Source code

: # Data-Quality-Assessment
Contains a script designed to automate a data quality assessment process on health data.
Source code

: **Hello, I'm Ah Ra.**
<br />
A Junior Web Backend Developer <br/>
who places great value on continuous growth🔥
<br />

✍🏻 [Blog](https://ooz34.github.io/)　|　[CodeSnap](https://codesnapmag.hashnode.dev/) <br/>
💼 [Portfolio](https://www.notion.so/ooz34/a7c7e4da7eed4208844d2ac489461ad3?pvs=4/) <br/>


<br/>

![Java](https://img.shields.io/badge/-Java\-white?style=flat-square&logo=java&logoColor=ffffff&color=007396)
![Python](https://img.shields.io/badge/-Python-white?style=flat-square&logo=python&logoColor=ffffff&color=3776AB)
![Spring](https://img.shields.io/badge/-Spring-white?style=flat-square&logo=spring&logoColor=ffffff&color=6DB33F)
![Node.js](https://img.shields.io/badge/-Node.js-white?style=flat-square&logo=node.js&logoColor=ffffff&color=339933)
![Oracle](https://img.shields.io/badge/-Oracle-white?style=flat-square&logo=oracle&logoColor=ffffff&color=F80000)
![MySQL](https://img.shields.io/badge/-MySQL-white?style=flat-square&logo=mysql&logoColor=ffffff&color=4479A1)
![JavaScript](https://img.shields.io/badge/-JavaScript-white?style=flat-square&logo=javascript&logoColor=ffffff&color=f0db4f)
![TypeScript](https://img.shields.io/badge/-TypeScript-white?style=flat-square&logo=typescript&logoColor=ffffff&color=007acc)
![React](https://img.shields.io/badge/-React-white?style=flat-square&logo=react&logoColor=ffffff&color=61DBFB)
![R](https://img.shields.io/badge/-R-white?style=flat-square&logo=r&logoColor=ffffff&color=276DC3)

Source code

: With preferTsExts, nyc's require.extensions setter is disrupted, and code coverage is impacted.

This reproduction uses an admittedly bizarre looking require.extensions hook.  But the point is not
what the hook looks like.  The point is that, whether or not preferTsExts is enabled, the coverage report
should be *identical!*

--------------------------------------------------

WHAT NEEDS TO BE DONE => Without changing anything, repeat every record above.

REPLY =>
Source code

: # Data-Quality-Assessment
Contains a script designed to automate a data quality assessment process on health data.
Source code

: **Hello, I'm Ah Ra.**
<br />
A Junior Web Backend Developer <br/>
who places great value on continuous growth🔥
<br />

✍🏻 [Blog](https://ooz34.github.io/)　|　[CodeSnap](https://codesnapmag.hashnode.dev/) <br/>
💼 [Portfolio](https://www.notion.so/ooz34/a7c7e4da7eed4208844d2ac489461ad3?pvs=4/) <br/>


<br/>

![Java](https://img.shields.io/badge/-Java\-white?style=flat-square&logo=java&logoColor=ffffff&color=007396)
![Python](https://img.shields.io/badge/-Python-white?style=flat-square&logo=python&logoColor=ffffff&color=3776AB)
![Spring](https://img.shields.io/badge/-Spring-white?style=flat-square&logo=spring&logoColor=ffffff&color=6DB33F)
![Node.js](https://img.shields.io/badge/-Node.js-white?style=flat-square&logo=node.js&logoColor=ffffff&color=339933)
![Oracle](https://img.shields.io/badge/-Oracle-white?style=flat-square&logo=oracle&logoColor=ffffff&color=F80000)
![MySQL](https://img.shields.io/badge/-MySQL-white?style=flat-square&logo=mysql&logoColor=ffffff&color=4479A1)
![JavaScript](https://img.shields.io/badge/-JavaScript-white?style=flat-square&logo=javascript&logoColor=ffffff&color=f0db4f)
![TypeScript](https://img.shields.io/badge/-TypeScript-white?style=flat-square&logo=typescript&logoColor=ffffff&color=007acc)
![React](https://img.shields.io/badge/-React-white?style=flat-square&logo=react&logoColor=ffffff&color=61DBFB)
![R](https://img.shields.io/badge/-R-white?style=flat-square&logo=r&logoColor=ffffff&color=276DC3)

Source code

: With preferTsExts, nyc's require.extensions setter is disrupted, and code coverage is impacted.

This reproduction uses an admittedly bizarre looking require.extensions hook.  But the point is not
what the hook looks like.  The point is that, whether or not preferTsExts is enabled, the coverage report
should be *identical!*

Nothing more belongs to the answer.